• _Instructions to follow_
Without the pictures, retype each line below exactly as it stands.

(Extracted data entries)
----
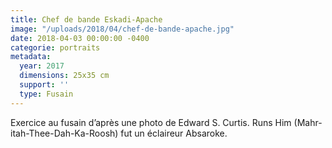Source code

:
 ```yaml
---
title: Chef de bande Eskadi-Apache
image: "/uploads/2018/04/chef-de-bande-apache.jpg"
date: 2018-04-03 00:00:00 -0400
categorie: portraits
metadata:
  year: 2017
  dimensions: 25x35 cm
  support: ''
  type: Fusain
---
```

Exercice au fusain d’après une photo de Edward S. Curtis. Runs Him (Mahr-itah-Thee-Dah-Ka-Roosh) fut un éclaireur Absaroke.
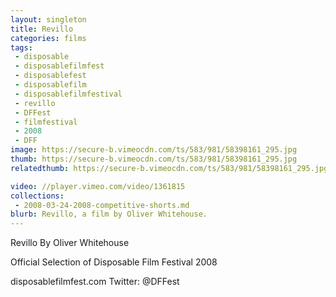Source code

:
 ```yaml
---
layout: singleton
title: Revillo
categories: films
tags:
 - disposable
 - disposablefilmfest
 - disposablefest
 - disposablefilm
 - disposablefilmfestival
 - revillo
 - DFFest
 - filmfestival
 - 2008
 - DFF
image: https://secure-b.vimeocdn.com/ts/583/981/58398161_295.jpg
thumb: https://secure-b.vimeocdn.com/ts/583/981/58398161_295.jpg
relatedthumb: https://secure-b.vimeocdn.com/ts/583/981/58398161_295.jpg

video: //player.vimeo.com/video/1361815
collections:
 - 2008-03-24-2008-competitive-shorts.md
blurb: Revillo, a film by Oliver Whitehouse.
---
```


Revillo
By Oliver Whitehouse

Official Selection of Disposable Film Festival 2008

disposablefilmfest.com
Twitter: @DFFest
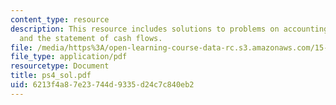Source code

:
 ```yaml
---
content_type: resource
description: This resource includes solutions to problems on accounting for inventory
  and the statement of cash flows.
file: /media/https%3A/open-learning-course-data-rc.s3.amazonaws.com/15-501-introduction-to-financial-and-managerial-accounting-spring-2004/6213f4a87e23744d9335d24c7c840eb2_ps4_sol.pdf
file_type: application/pdf
resourcetype: Document
title: ps4_sol.pdf
uid: 6213f4a8-7e23-744d-9335-d24c7c840eb2
---
```

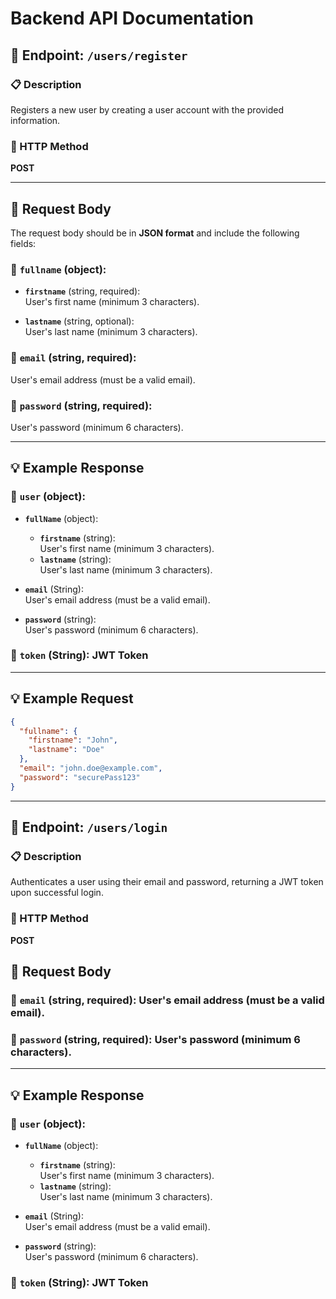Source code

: # Backend API Documentation

## 📌 Endpoint: `/users/register`

### 📋 Description
Registers a new user by creating a user account with the provided information.

### 🧾 HTTP Method
**POST**


---

## 📝 Request Body

The request body should be in **JSON format** and include the following fields:

### 🔹 `fullname` (object):
- **`firstname`** (string, required):  
  User's first name (minimum 3 characters).
  
- **`lastname`** (string, optional):  
  User's last name (minimum 3 characters).

### 🔹 `email` (string, required):  
User's email address (must be a valid email).

### 🔹 `password` (string, required):  
User's password (minimum 6 characters).

---

## 💡 Example Response

### 🔹 `user` (object):
- **`fullName`** (object):
  - **`firstname`** (string):  
  User's first name (minimum 3 characters).
  - **`lastname`** (string):  
  User's last name (minimum 3 characters).

- **`email`** (String):  
User's email address (must be a valid email).

- **`password`** (string):  
User's password (minimum 6 characters).

### 🔹 `token` (String): JWT Token

---


## 💡 Example Request

```json
{
  "fullname": {
    "firstname": "John",
    "lastname": "Doe"
  },
  "email": "john.doe@example.com",
  "password": "securePass123"
}
```


---
## 📌 Endpoint: `/users/login`

### 📋 Description
Authenticates a user using their email and password, returning a JWT token upon successful login.

### 🧾 HTTP Method
**POST**

## 📝 Request Body

### 🔹 `email` (string, required): User's email address (must be a valid email).
### 🔹 `password` (string, required): User's password (minimum 6 characters).

---

## 💡 Example Response

### 🔹 `user` (object):
- **`fullName`** (object):
  - **`firstname`** (string):  
  User's first name (minimum 3 characters).
  - **`lastname`** (string):  
  User's last name (minimum 3 characters).

- **`email`** (String):  
User's email address (must be a valid email).

- **`password`** (string):  
User's password (minimum 6 characters).

### 🔹 `token` (String): JWT Token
----
• _Answer space_
Source code

:
 ```yaml
---
title: Chef de bande Eskadi-Apache
image: "/uploads/2018/04/chef-de-bande-apache.jpg"
date: 2018-04-03 00:00:00 -0400
categorie: portraits
metadata:
  year: 2017
  dimensions: 25x35 cm
  support: ''
  type: Fusain
---
```

Exercice au fusain d’après une photo de Edward S. Curtis. Runs Him (Mahr-itah-Thee-Dah-Ka-Roosh) fut un éclaireur Absaroke.
Source code

:
 ```yaml
---
layout: singleton
title: Revillo
categories: films
tags:
 - disposable
 - disposablefilmfest
 - disposablefest
 - disposablefilm
 - disposablefilmfestival
 - revillo
 - DFFest
 - filmfestival
 - 2008
 - DFF
image: https://secure-b.vimeocdn.com/ts/583/981/58398161_295.jpg
thumb: https://secure-b.vimeocdn.com/ts/583/981/58398161_295.jpg
relatedthumb: https://secure-b.vimeocdn.com/ts/583/981/58398161_295.jpg

video: //player.vimeo.com/video/1361815
collections:
 - 2008-03-24-2008-competitive-shorts.md
blurb: Revillo, a film by Oliver Whitehouse.
---
```


Revillo
By Oliver Whitehouse

Official Selection of Disposable Film Festival 2008

disposablefilmfest.com
Twitter: @DFFest
Source code

:
 ```yaml
---
content_type: resource
description: This resource includes solutions to problems on accounting for inventory
  and the statement of cash flows.
file: /media/https%3A/open-learning-course-data-rc.s3.amazonaws.com/15-501-introduction-to-financial-and-managerial-accounting-spring-2004/6213f4a87e23744d9335d24c7c840eb2_ps4_sol.pdf
file_type: application/pdf
resourcetype: Document
title: ps4_sol.pdf
uid: 6213f4a8-7e23-744d-9335-d24c7c840eb2
---
```

Source code

: # Backend API Documentation

## 📌 Endpoint: `/users/register`

### 📋 Description
Registers a new user by creating a user account with the provided information.

### 🧾 HTTP Method
**POST**


---

## 📝 Request Body

The request body should be in **JSON format** and include the following fields:

### 🔹 `fullname` (object):
- **`firstname`** (string, required):  
  User's first name (minimum 3 characters).
  
- **`lastname`** (string, optional):  
  User's last name (minimum 3 characters).

### 🔹 `email` (string, required):  
User's email address (must be a valid email).

### 🔹 `password` (string, required):  
User's password (minimum 6 characters).

---

## 💡 Example Response

### 🔹 `user` (object):
- **`fullName`** (object):
  - **`firstname`** (string):  
  User's first name (minimum 3 characters).
  - **`lastname`** (string):  
  User's last name (minimum 3 characters).

- **`email`** (String):  
User's email address (must be a valid email).

- **`password`** (string):  
User's password (minimum 6 characters).

### 🔹 `token` (String): JWT Token

---


## 💡 Example Request

```json
{
  "fullname": {
    "firstname": "John",
    "lastname": "Doe"
  },
  "email": "john.doe@example.com",
  "password": "securePass123"
}
```


---
## 📌 Endpoint: `/users/login`

### 📋 Description
Authenticates a user using their email and password, returning a JWT token upon successful login.

### 🧾 HTTP Method
**POST**

## 📝 Request Body

### 🔹 `email` (string, required): User's email address (must be a valid email).
### 🔹 `password` (string, required): User's password (minimum 6 characters).

---

## 💡 Example Response

### 🔹 `user` (object):
- **`fullName`** (object):
  - **`firstname`** (string):  
  User's first name (minimum 3 characters).
  - **`lastname`** (string):  
  User's last name (minimum 3 characters).

- **`email`** (String):  
User's email address (must be a valid email).

- **`password`** (string):  
User's password (minimum 6 characters).

### 🔹 `token` (String): JWT Token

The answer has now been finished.